Meanwhile, the festival was “flying high” at The Old Station, Tintern. On Friday, May 6, the Caravan of Myths and Legends was there, collecting stories and spinning yarns and in the evening The Water Ones and the George Choir came together for the ceremonial launch of the arts installation Luminous Birds by internationally renowned artist Kathy Hinde. It’s an installation which creates a flock of origami-style birds seemingly flying overhead through synchronised lighting. It remains open until May 15, 10am-11pm and is best seen at dusk and after dark.
The Wye Valley River Festival continues this week with the conference The Art of Sustainability: Rivers, Local meets Global taking place at Wye Valley Sculpture Garden, Tintern on Friday May 13 from 6pm to 8pm. There will be a live link to Brazil and Professor Henrique Chaves in conversation with Simon Evans from the Wye and Usk Foundation (booking required).
At the weekend, the festival makes a splash in Llandogo. On Saturday May 14 (12.30pm to 10.30pm) there will be theatre, music, food and fabulous entertainment and towards evening, torch bearers and musicians will converge at the river’s edge and fantastic illuminations will light the riverside as choirs join with The Water Ones to bless the waters of the Wye.

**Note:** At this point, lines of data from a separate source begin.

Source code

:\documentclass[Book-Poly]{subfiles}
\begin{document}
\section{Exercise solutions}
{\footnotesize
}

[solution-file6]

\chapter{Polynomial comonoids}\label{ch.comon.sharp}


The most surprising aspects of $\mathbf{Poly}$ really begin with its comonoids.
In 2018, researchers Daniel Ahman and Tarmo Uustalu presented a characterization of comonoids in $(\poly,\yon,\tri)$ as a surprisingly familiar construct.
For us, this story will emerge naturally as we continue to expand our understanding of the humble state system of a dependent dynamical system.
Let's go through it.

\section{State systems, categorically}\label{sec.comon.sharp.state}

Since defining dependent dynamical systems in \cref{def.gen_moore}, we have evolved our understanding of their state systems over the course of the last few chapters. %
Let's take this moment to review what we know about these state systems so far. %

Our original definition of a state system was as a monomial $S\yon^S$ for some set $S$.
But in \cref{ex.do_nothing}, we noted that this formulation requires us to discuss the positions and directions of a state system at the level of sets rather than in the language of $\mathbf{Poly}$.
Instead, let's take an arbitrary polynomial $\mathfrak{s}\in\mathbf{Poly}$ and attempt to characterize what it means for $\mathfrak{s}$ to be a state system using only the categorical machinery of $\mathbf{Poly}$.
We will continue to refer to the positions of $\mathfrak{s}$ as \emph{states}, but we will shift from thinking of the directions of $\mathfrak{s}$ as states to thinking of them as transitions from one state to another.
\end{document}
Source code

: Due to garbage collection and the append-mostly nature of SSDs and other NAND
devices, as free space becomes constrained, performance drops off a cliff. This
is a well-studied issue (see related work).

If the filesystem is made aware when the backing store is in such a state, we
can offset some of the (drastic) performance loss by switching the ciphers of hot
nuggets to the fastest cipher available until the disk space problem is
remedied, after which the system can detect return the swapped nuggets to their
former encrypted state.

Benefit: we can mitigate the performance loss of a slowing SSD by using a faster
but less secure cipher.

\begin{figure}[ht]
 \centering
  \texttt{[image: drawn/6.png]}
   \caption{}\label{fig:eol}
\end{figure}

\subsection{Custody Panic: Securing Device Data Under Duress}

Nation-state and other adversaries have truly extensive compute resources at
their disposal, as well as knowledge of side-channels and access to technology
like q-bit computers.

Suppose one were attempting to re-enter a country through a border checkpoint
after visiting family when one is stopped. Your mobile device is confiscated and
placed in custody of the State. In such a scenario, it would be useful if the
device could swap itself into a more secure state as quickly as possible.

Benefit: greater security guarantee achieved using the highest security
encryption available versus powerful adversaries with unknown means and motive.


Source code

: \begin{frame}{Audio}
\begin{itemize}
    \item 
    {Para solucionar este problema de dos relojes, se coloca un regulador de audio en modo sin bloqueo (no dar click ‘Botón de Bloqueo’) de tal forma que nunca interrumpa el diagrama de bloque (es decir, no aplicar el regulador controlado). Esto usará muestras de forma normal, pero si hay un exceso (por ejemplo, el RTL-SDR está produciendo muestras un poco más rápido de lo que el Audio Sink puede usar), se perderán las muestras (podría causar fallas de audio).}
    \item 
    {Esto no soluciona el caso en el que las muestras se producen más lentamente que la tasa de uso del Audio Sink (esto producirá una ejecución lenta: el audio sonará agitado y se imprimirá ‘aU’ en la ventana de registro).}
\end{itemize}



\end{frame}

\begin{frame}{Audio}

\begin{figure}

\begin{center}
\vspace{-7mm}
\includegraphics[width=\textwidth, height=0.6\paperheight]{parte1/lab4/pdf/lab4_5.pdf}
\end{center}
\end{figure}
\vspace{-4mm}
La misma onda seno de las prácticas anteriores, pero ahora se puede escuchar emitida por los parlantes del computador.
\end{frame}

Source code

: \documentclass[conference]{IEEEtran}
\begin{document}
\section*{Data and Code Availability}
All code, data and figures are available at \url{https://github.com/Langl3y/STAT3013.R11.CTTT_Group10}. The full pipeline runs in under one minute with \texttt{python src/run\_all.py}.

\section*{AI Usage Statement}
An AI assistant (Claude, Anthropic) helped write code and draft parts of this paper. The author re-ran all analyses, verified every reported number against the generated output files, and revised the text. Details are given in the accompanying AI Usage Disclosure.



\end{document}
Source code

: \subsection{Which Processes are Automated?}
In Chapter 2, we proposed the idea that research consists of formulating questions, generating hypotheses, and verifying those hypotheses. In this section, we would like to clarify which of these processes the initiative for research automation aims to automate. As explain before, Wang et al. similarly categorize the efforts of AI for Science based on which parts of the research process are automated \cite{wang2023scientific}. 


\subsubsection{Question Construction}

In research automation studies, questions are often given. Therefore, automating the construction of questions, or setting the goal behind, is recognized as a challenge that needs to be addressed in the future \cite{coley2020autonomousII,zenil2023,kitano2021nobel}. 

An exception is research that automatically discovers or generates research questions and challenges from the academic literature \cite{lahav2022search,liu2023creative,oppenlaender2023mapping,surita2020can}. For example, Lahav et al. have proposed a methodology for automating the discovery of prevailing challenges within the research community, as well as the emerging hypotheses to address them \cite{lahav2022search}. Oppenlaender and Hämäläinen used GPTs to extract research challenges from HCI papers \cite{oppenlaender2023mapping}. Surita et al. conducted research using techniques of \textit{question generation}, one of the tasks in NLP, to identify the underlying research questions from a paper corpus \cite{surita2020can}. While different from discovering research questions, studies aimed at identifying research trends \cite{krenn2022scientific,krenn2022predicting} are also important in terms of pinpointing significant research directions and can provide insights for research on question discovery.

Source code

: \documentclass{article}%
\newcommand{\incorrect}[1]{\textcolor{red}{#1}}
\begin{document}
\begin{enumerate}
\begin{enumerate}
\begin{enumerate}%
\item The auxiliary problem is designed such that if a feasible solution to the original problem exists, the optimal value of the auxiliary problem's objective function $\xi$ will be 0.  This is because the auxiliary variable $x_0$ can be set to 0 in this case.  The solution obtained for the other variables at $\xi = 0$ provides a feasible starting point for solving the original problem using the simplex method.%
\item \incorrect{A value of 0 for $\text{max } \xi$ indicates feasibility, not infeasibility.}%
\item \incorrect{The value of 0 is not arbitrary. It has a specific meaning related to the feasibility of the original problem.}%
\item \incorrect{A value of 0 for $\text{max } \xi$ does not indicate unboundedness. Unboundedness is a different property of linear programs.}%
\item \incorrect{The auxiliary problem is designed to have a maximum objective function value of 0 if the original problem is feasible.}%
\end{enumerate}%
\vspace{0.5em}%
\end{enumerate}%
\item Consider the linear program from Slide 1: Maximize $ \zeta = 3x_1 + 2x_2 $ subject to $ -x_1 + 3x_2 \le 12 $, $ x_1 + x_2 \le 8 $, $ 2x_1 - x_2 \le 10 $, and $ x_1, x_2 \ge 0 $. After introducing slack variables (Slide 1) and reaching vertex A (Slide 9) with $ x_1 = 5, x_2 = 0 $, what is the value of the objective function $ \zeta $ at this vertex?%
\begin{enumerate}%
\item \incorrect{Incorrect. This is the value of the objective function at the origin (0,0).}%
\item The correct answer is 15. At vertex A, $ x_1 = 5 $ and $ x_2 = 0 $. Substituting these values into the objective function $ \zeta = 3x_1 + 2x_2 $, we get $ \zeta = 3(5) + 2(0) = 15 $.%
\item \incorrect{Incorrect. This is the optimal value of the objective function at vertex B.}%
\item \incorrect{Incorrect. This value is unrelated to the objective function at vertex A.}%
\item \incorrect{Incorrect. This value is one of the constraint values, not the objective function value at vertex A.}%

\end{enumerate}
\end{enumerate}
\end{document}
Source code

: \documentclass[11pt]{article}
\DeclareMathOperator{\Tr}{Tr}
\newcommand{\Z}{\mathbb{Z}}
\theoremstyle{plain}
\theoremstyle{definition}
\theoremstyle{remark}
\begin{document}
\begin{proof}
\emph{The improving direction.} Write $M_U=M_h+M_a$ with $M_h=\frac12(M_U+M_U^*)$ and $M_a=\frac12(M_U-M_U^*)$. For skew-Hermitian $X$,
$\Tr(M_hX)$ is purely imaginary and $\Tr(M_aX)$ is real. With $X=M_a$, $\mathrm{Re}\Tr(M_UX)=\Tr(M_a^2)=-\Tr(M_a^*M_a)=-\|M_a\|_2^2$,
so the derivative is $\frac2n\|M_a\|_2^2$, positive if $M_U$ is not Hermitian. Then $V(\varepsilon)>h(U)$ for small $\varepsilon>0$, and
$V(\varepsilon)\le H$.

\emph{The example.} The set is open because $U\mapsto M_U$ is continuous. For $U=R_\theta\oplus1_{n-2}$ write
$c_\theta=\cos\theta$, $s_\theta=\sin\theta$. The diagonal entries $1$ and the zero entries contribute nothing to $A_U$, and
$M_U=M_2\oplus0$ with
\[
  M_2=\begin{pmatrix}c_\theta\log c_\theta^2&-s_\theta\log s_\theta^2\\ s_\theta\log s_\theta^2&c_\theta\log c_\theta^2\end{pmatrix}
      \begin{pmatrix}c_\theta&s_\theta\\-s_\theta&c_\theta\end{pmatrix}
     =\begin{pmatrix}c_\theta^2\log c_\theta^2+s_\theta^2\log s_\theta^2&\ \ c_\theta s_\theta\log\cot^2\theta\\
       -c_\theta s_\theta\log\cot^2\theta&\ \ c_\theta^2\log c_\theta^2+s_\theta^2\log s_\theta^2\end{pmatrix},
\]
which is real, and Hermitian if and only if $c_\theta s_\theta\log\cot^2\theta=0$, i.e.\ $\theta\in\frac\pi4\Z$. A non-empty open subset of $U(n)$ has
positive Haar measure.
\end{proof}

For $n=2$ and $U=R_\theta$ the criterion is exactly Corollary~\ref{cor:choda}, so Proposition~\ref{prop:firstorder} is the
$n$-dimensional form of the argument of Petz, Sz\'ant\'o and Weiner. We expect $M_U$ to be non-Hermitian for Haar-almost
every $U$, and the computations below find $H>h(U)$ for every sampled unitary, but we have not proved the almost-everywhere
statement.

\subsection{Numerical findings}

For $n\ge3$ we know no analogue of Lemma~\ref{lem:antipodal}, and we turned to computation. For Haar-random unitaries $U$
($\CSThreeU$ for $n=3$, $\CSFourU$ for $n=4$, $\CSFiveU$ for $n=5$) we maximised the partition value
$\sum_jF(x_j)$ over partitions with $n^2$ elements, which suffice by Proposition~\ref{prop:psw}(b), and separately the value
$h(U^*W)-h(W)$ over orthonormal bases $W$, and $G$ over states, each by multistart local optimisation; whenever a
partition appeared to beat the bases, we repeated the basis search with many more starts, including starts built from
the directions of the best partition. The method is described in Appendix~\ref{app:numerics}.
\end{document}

Meanwhile the River Festival Caravans are heading out into the countryside to seek out folk who want to unravel the mysteries of the Wye's water; they are creating mini happenings at small communities and local schools.
Bringing all the varied festival activities to a crescendo, the grand finale on Sunday May 15 at Chepstow Racecourse (2pm to 10.30pm) includes interactive games; a Beast Feast; an evening performance of the Wye Serai; a river shaped fire sculpture, lanterns in the woods; water stories and the final servings from the Giant Samovar.
Celebrating the River Wye and its connections to rivers and people around the world, the biennial Wye Valley River Festival is led by the Wye Valley Area of Outstanding Natural Beauty (AONB) unit collaborating with local communities. For more information visit www.wyevalleyaonb.org.uk; Twitter: @wyebeauty #wyevalleyriverfestival; Facebook: http://www.facebook.com/ wyevalleyriverfestival
The youngsters from primary schools and a youth club along the riverside created the flags which will be fluttering at all the Wye Valley River Festival Events.
The flags represent water, nature and the biodiversity of river life, especially invertebrates. Artists Becky Prior and Faye Joines worked with classes from Reception to year six in 11 different primary schools and Brockweir Youth Club to create 23 double sided flags. They can be seen fluttering in the breeze at events between Hereford and Chepstow from April 29 to May 15 during the free, family festival.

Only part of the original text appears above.